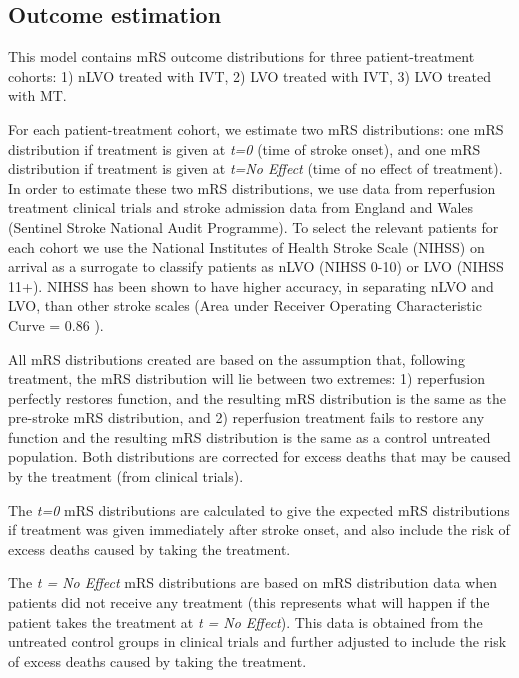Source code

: \subsection{Outcome estimation}

This model contains mRS outcome distributions for three patient-treatment cohorts: 1) nLVO treated with IVT, 2) LVO treated with IVT, 3) LVO treated with MT.

For each patient-treatment cohort, we estimate two mRS distributions: one mRS distribution if treatment is given at \emph{t=0} (time of stroke onset), and one mRS distribution if treatment is given at \emph{t=No Effect} (time of no effect of treatment). In order to estimate these two mRS distributions, we use data from reperfusion treatment clinical trials \cite{lees_time_2010, emberson_effect_2014, goyal_endovascular_2016, fransen_time_2016} and stroke admission data from England and Wales (Sentinel Stroke National Audit Programme). To select the relevant patients for each cohort we use the National Institutes of Health Stroke Scale (NIHSS) on arrival as a surrogate to classify patients as nLVO (NIHSS 0-10) or LVO (NIHSS 11+). NIHSS has been shown to have higher accuracy, in separating nLVO and LVO, than other stroke scales (Area under Receiver Operating Characteristic Curve = 0.86 \cite{duvekot_comparison_2021}).


All mRS distributions created are based on the assumption that, following treatment, the mRS distribution will lie between two extremes: 1) reperfusion perfectly restores function, and the resulting mRS distribution is the same as the pre-stroke mRS distribution, and 2) reperfusion treatment fails to restore any function and the resulting mRS distribution is the same as a control untreated population. Both distributions are corrected for excess deaths that may be caused by the treatment (from clinical trials). 

The \textit{t=0} mRS distributions are calculated to give the expected mRS distributions if treatment was given immediately after stroke onset, and also include the risk of excess deaths caused by taking the treatment. 

The \textit{t = No Effect} mRS distributions are based on mRS distribution data when patients did not receive any treatment (this represents what will happen if the patient takes the treatment at \textit{t = No Effect}). This data is obtained from the untreated control groups in clinical trials and further adjusted to include the risk of excess deaths caused by taking the treatment.


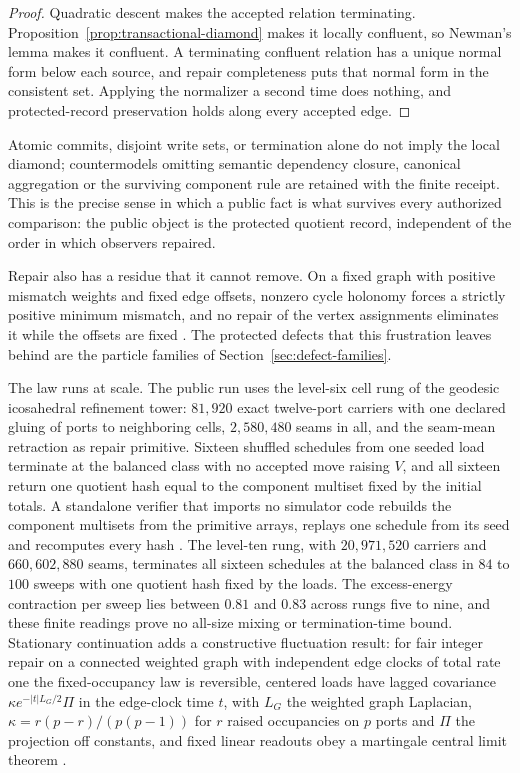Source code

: \documentclass[11pt]{article}
\theoremstyle{definition}
\theoremstyle{remark}
\begin{document}
\begin{proof}
Quadratic descent makes the accepted relation terminating.
Proposition~\ref{prop:transactional-diamond} makes it locally confluent, so
Newman's lemma \cite{newman42} makes it confluent. A terminating confluent
relation has a unique normal form below each source, and repair completeness
puts that normal form in the consistent set. Applying the normalizer a second
time does nothing, and protected-record preservation holds along every
accepted edge.
\end{proof}

Atomic commits, disjoint write sets, or termination alone do not imply the
local diamond; countermodels omitting semantic dependency closure, canonical
aggregation or the surviving component rule are retained with the finite
receipt. This is the precise sense in which a public fact is what survives
every authorized comparison: the public object is the protected quotient
record, independent of the order in which observers repaired.

Repair also has a residue that it cannot remove. On a fixed graph with
positive mismatch weights and fixed edge offsets, nonzero cycle holonomy
forces a strictly positive minimum mismatch, and no repair of the vertex
assignments eliminates it while the offsets are fixed \cite{ophconsensus}.
The protected defects that this frustration leaves behind are the particle
families of Section~\ref{sec:defect-families}.

The law runs at scale. The public run uses the level-six cell rung of the
geodesic icosahedral refinement tower: $81{,}920$ exact twelve-port carriers
with one declared gluing of ports to neighboring cells, $2{,}580{,}480$
seams in all, and the seam-mean retraction as repair primitive. Sixteen
shuffled schedules from one seeded load terminate at the balanced class with
no accepted move raising $V$, and all sixteen return one quotient hash equal to the component multiset fixed by the initial totals.
A standalone verifier that imports no simulator code rebuilds the component
multisets from the primitive arrays, replays one schedule from its seed and
recomputes every hash \cite{ophsim}. The level-ten rung, with $20{,}971{,}520$ carriers and $660{,}602{,}880$ seams,
terminates all sixteen schedules at the balanced class in $84$ to $100$ sweeps
with one quotient hash fixed by the loads. The excess-energy contraction per sweep lies between $0.81$ and $0.83$ across rungs five to nine, and these finite readings prove no all-size mixing or termination-time bound. Stationary continuation adds a
constructive fluctuation result: for fair integer repair on a connected
weighted graph with independent edge clocks of total rate one the fixed-occupancy law is reversible, centered loads have lagged covariance $\kappa e^{-|t|L_G/2}\Pi$ in the edge-clock time $t$, with $L_G$ the weighted graph Laplacian,
$\kappa=r(p-r)/(p(p-1))$ for $r$ raised occupancies on $p$ ports and $\Pi$ the
projection off constants, and fixed linear readouts obey a martingale central
limit theorem \cite{ophMicrophysics}.
\end{document}
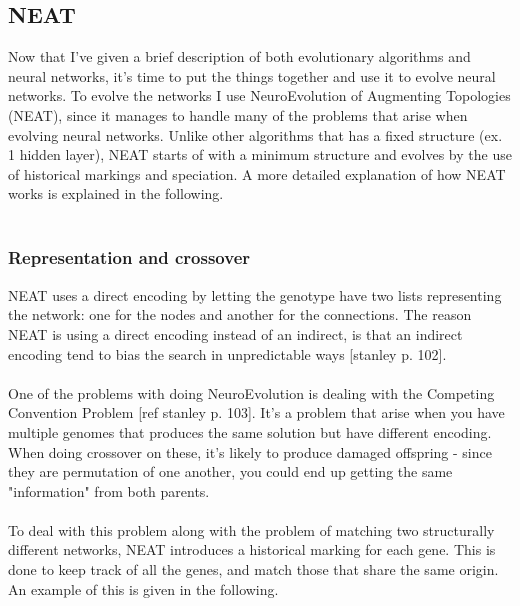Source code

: \subsection{NEAT}
Now that I've given a brief description of both evolutionary algorithms and neural networks, it's time to put the things together and use it to evolve neural networks. To evolve the networks I use NeuroEvolution of Augmenting Topologies (NEAT), since it manages to handle many of the problems that arise when evolving neural networks. Unlike other algorithms that has a fixed structure (ex. 1 hidden layer), NEAT starts of with a minimum structure and evolves by the use of historical markings and speciation. A more detailed explanation of how NEAT works is explained in the following.
\\
\\
\subsubsection{Representation and crossover}
NEAT uses a direct encoding by letting the genotype have two lists representing the network: one for the nodes and another for the connections. The reason NEAT is using a direct encoding instead of an indirect, is that an indirect encoding tend to bias the search in unpredictable ways [stanley p. 102].
\\
\\
One of the problems with doing NeuroEvolution is dealing with the Competing Convention Problem [ref stanley p. 103]. It's a problem that arise when you have multiple genomes that produces the same solution but have different encoding. When doing crossover on these, it's likely to produce damaged offspring - since they are permutation of one another, you could end up getting the same "information" from both parents.
\\
\\
To deal with this problem along with the problem of matching two structurally different networks, NEAT introduces a historical marking for each gene. This is done to keep track of all the genes, and match those that share the same origin. An example of this is given in the following.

_ _ _ _

◆ Problem description
Please return the lines above that run from the line containing "accepted edge." to the line containing "constructive fluctuation result: for", inclusive, exactly and with no other lines.

◆ Response to the task
accepted edge.
\end{proof}

Atomic commits, disjoint write sets, or termination alone do not imply the
local diamond; countermodels omitting semantic dependency closure, canonical
aggregation or the surviving component rule are retained with the finite
receipt. This is the precise sense in which a public fact is what survives
every authorized comparison: the public object is the protected quotient
record, independent of the order in which observers repaired.

Repair also has a residue that it cannot remove. On a fixed graph with
positive mismatch weights and fixed edge offsets, nonzero cycle holonomy
forces a strictly positive minimum mismatch, and no repair of the vertex
assignments eliminates it while the offsets are fixed \cite{ophconsensus}.
The protected defects that this frustration leaves behind are the particle
families of Section~\ref{sec:defect-families}.

The law runs at scale. The public run uses the level-six cell rung of the
geodesic icosahedral refinement tower: $81{,}920$ exact twelve-port carriers
with one declared gluing of ports to neighboring cells, $2{,}580{,}480$
seams in all, and the seam-mean retraction as repair primitive. Sixteen
shuffled schedules from one seeded load terminate at the balanced class with
no accepted move raising $V$, and all sixteen return one quotient hash equal to the component multiset fixed by the initial totals.
A standalone verifier that imports no simulator code rebuilds the component
multisets from the primitive arrays, replays one schedule from its seed and
recomputes every hash \cite{ophsim}. The level-ten rung, with $20{,}971{,}520$ carriers and $660{,}602{,}880$ seams,
terminates all sixteen schedules at the balanced class in $84$ to $100$ sweeps
with one quotient hash fixed by the loads. The excess-energy contraction per sweep lies between $0.81$ and $0.83$ across rungs five to nine, and these finite readings prove no all-size mixing or termination-time bound. Stationary continuation adds a
constructive fluctuation result: for fair integer repair on a connected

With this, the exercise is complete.